Inhalt

OLG Bamberg, Hinweisbeschluss v. 29.03.2022 – 1 U 484/21
Titel:

Anforderungen an Beitragserhöhungsverlangen in der Krankenversicherung

Normenkette:
VVG § 203 Abs. 5
Leitsätze:
1. Ein Prämienerhöhungsverlangen in der privaten Krankenversicherung erfordert in formeller Hinsicht die Mitteilung der Rechnungsgrundlage, deren nicht nur vorübergehende Veränderung die Neufestsetzung nach § 203 Abs. 2 S. 1 VVG veranlasst hat. Dagegen muss der Versicherer nicht mitteilen, in welcher Höhe sich diese Rechnungsgrundlage verändert hat.
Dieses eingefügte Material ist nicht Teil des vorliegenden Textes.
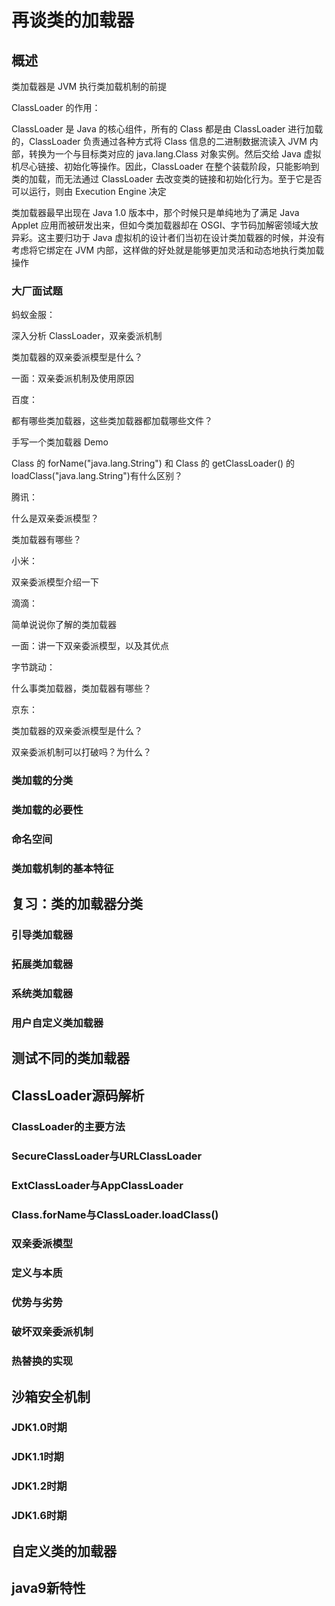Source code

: # 再谈类的加载器

## 概述

类加载器是 JVM 执行类加载机制的前提



ClassLoader 的作用：



ClassLoader 是 Java 的核心组件，所有的 Class 都是由 ClassLoader 进行加载的，ClassLoader 负责通过各种方式将 Class 信息的二进制数据流读入 JVM 内部，转换为一个与目标类对应的 java.lang.Class 对象实例。然后交给 Java 虚拟机尽心链接、初始化等操作。因此，ClassLoader 在整个装载阶段，只能影响到类的加载，而无法通过 ClassLoader 去改变类的链接和初始化行为。至于它是否可以运行，则由 Execution Engine 决定



类加载器最早出现在 Java 1.0 版本中，那个时候只是单纯地为了满足 Java Applet 应用而被研发出来，但如今类加载器却在 OSGI、字节码加解密领域大放异彩。这主要归功于 Java 虚拟机的设计者们当初在设计类加载器的时候，并没有考虑将它绑定在 JVM 内部，这样做的好处就是能够更加灵活和动态地执行类加载操作

### 大厂面试题

蚂蚁金服：

深入分析 ClassLoader，双亲委派机制

类加载器的双亲委派模型是什么？

一面：双亲委派机制及使用原因



百度：

都有哪些类加载器，这些类加载器都加载哪些文件？

手写一个类加载器 Demo

Class 的 forName("java.lang.String") 和 Class 的 getClassLoader() 的 loadClass("java.lang.String")有什么区别？



腾讯：

什么是双亲委派模型？

类加载器有哪些？



小米：

双亲委派模型介绍一下



滴滴：

简单说说你了解的类加载器

一面：讲一下双亲委派模型，以及其优点



字节跳动：

什么事类加载器，类加载器有哪些？



京东：

类加载器的双亲委派模型是什么？

双亲委派机制可以打破吗？为什么？

### 类加载的分类

### 类加载的必要性

### 命名空间

### 类加载机制的基本特征

## 复习：类的加载器分类

### 引导类加载器

### 拓展类加载器

### 系统类加载器

### 用户自定义类加载器

## 测试不同的类加载器

## ClassLoader源码解析

### ClassLoader的主要方法

### SecureClassLoader与URLClassLoader

### ExtClassLoader与AppClassLoader

### Class.forName与ClassLoader.loadClass()

### 双亲委派模型

### 定义与本质

### 优势与劣势

### 破坏双亲委派机制

### 热替换的实现

## 沙箱安全机制

### JDK1.0时期

### JDK1.1时期

### JDK1.2时期

### JDK1.6时期

## 自定义类的加载器

## java9新特性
Er hat auch nicht die Veränderung weiterer Faktoren anzugeben, welche die Prämienhöhe beeinflusst haben (Anschluss an BGH BeckRS 2020, 37388). (Rn. 10) (redaktioneller Leitsatz)
2. Die Mitteilung einer Prämienanpassung genügt deshalb den gesetzlichen Anforderungen, wenn sie Angaben zu nicht nur vorübergehend gestiegenen Leistungsausgaben im konkret von der Anpassung betroffenen Tarif enthält. (Rn. 12) (redaktioneller Leitsatz)
Schlagworte:
private Krankenversicherung, Beitragserhöhung, Prämienanpassungsverlangen, Anforderungen, Rechnungsgrundlage
Vorinstanz:
LG Aschaffenburg, Endurteil vom 21.09.2021 – 61 O 298/20
Rechtsmittelinstanz:
OLG Bamberg, Beschluss vom 25.04.2022 – 1 U 484/21
Fundstelle:
BeckRS 2022, 41200

Tenor

1. Der Senat beabsichtigt, die Berufung gegen das Endurteil des Landgerichts Aschaffenburg vom 21.09.2021, Az. 61 O 298/20, gemäß § 522 Abs. 2 ZPO zurückzuweisen und den Streitwert für das Berufungsverfahren auf 10.968,77 € festzusetzen.
2. Hierzu besteht Gelegenheit zur Stellungnahme bis zum 22.04.2022.

Entscheidungsgründe

1
Die Berufung hat offensichtlich keine Aussicht auf Erfolg (§ 522 Abs. 2 Satz 1 Nr. 1 ZPO). Zudem liegen weder die Voraussetzungen für eine Zulassung der Revision vor (§ 522 Abs. 2 Satz 1 Nr. 2 und 3 ZPO) noch ist eine mündliche Verhandlung geboten (§ 522 Abs. 2 Satz 1 Nr. 4 ZPO). Der Senat beabsichtigt daher, die Berufung des Klägers gegen das Endurteil des Landgerichts Aschaffenburg vom 21.09.2021, Az. 61 O 298/20, einstimmig zurückzuweisen.
I.
2
Die Berufung des Klägers hat keine Aussicht auf Erfolg, § 522 Abs. 2 S. 1 Nr. 1 ZPO, da das Landgericht die Klage jedenfalls im Ergebnis zutreffend abgewiesen hat.
3
1. Durch das erst nach Berufungseinlegung ergangene Urteil des Bundesgerichtshofs vom 17.11.2021, Az. IV ZR 113/20, sind die wesentlichen Streitfragen zur Verjährung nunmehr geklärt.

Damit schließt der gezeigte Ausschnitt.